> _TASK PROMPT_:
Copy the records below line by line and word for word, from the very first line through the line with "- **Terraform:** Para", omitting each picture.

> _MATERIAL FOR THE TASK_:
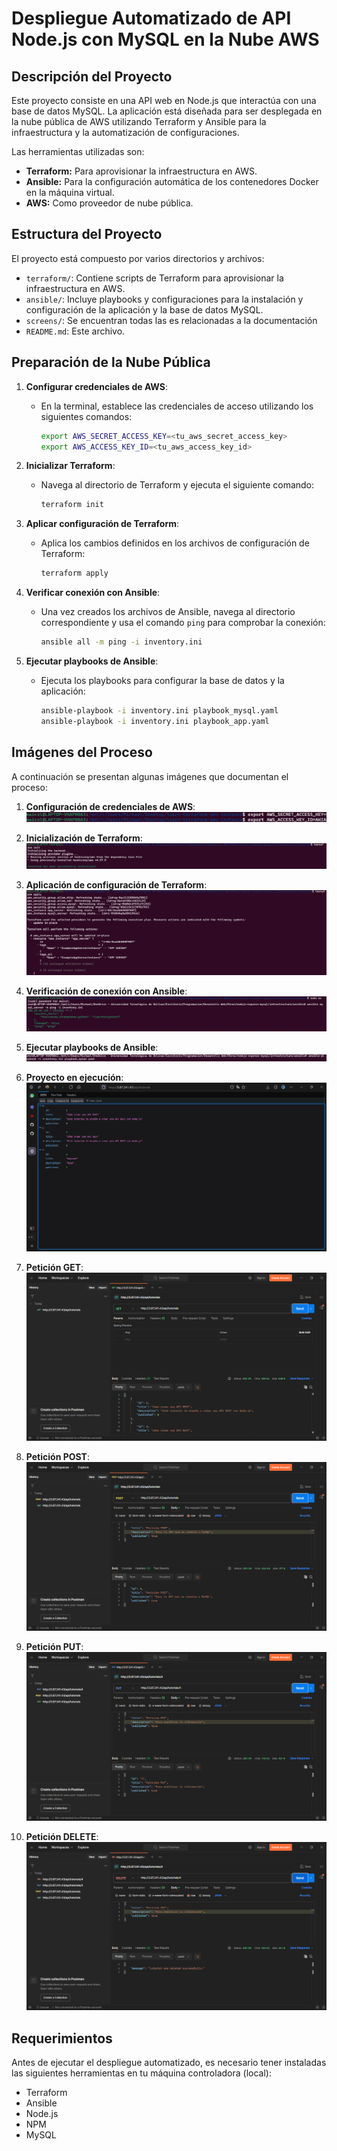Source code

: # Despliegue Automatizado de API Node.js con MySQL en la Nube AWS

## Descripción del Proyecto

Este proyecto consiste en una API web en Node.js que interactúa con una base de datos MySQL. La aplicación está diseñada para ser desplegada en la nube pública de AWS utilizando Terraform y Ansible para la infraestructura y la automatización de configuraciones.

Las herramientas utilizadas son:
- **Terraform:** Para aprovisionar la infraestructura en AWS.
- **Ansible:** Para la configuración automática de los contenedores Docker en la máquina virtual.
- **AWS:** Como proveedor de nube pública.

## Estructura del Proyecto

El proyecto está compuesto por varios directorios y archivos:

- `terraform/`: Contiene scripts de Terraform para aprovisionar la infraestructura en AWS.
- `ansible/`: Incluye playbooks y configuraciones para la instalación y configuración de la aplicación y la base de datos MySQL.
- `screens/`: Se encuentran todas las es relacionadas a la documentación
- `README.md`: Este archivo.

## Preparación de la Nube Pública

1. **Configurar credenciales de AWS**: 
   - En la terminal, establece las credenciales de acceso utilizando los siguientes comandos:
     ```bash
     export AWS_SECRET_ACCESS_KEY=<tu_aws_secret_access_key>
     export AWS_ACCESS_KEY_ID=<tu_aws_access_key_id>
     ```

2. **Inicializar Terraform**:
   - Navega al directorio de Terraform y ejecuta el siguiente comando:
     ```bash
     terraform init
     ```

3. **Aplicar configuración de Terraform**:
   - Aplica los cambios definidos en los archivos de configuración de Terraform:
     ```bash
     terraform apply
     ```

4. **Verificar conexión con Ansible**:
   - Una vez creados los archivos de Ansible, navega al directorio correspondiente y usa el comando `ping` para comprobar la conexión:
     ```bash
     ansible all -m ping -i inventory.ini
     ```

5. **Ejecutar playbooks de Ansible**:
   - Ejecuta los playbooks para configurar la base de datos y la aplicación:
     ```bash
     ansible-playbook -i inventory.ini playbook_mysql.yaml
     ansible-playbook -i inventory.ini playbook_app.yaml
     ```

## Imágenes del Proceso

A continuación se presentan algunas imágenes que documentan el proceso:

1. **Configuración de credenciales de AWS**:  
   ![Configuración de credenciales de AWS](/screens/1.jpeg)

2. **Inicialización de Terraform**:  
   ![Inicialización de Terraform](/screens/2.jpeg)

3. **Aplicación de configuración de Terraform**:  
   ![Aplicación de configuración de Terraform](/screens/3.jpeg)

4. **Verificación de conexión con Ansible**:  
   ![Verificación de conexión con Ansible](/screens/4.jpeg)

5. **Ejecutar playbooks de Ansible**:  
   ![Ejecutar playbooks de Ansible](/screens/5.jpeg)

6. **Proyecto en ejecución**:
   ![Proyecto en ejecución](/screens/6.png)

7. **Petición GET**:
   ![Petición GET](/screens/7.png)

8. **Petición POST**:
   ![Petición POST](/screens/8.png)

9. **Petición PUT**:
   ![Petición PUT](/screens/9.png)

10. **Petición DELETE**:
   ![Petición DELETE](/screens/10.png)

## Requerimientos
Antes de ejecutar el despliegue automatizado, es necesario tener instaladas las siguientes herramientas en tu máquina controladora (local):

- Terraform
- Ansible
- Node.js
- NPM
- MySQL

> _ANSWER TO THE EXERCISE_:
Source code

: # Despliegue Automatizado de API Node.js con MySQL en la Nube AWS

## Descripción del Proyecto

Este proyecto consiste en una API web en Node.js que interactúa con una base de datos MySQL. La aplicación está diseñada para ser desplegada en la nube pública de AWS utilizando Terraform y Ansible para la infraestructura y la automatización de configuraciones.

Las herramientas utilizadas son:
- **Terraform:** Para aprovisionar la infraestructura en AWS.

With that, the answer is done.